WORK ITEM: Report the lines of the data below that contain the string "Laravel".

SUPPLIED DATA:
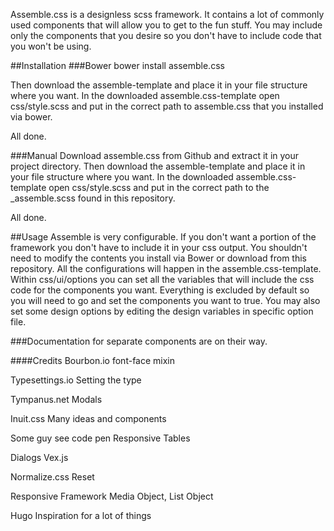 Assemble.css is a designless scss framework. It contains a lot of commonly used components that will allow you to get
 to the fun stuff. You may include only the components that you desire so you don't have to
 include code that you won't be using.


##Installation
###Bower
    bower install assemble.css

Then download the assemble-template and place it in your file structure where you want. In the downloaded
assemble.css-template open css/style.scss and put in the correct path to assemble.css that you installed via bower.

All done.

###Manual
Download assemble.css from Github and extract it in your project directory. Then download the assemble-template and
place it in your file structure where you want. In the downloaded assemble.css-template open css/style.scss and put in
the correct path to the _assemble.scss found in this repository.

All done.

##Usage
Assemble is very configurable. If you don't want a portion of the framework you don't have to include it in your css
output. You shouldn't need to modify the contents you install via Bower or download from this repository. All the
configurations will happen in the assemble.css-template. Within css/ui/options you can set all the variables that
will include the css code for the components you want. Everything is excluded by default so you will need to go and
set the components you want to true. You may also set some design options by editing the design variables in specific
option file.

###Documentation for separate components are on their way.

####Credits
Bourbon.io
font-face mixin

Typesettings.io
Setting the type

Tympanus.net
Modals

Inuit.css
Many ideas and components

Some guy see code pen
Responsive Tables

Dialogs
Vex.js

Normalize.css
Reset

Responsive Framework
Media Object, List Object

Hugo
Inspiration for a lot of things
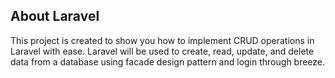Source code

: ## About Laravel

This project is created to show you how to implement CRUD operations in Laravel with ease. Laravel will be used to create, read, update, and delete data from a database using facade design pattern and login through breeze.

ANSWER SECTION:
: ## About Laravel
This project is created to show you how to implement CRUD operations in Laravel with ease. Laravel will be used to create, read, update, and delete data from a database using facade design pattern and login through breeze.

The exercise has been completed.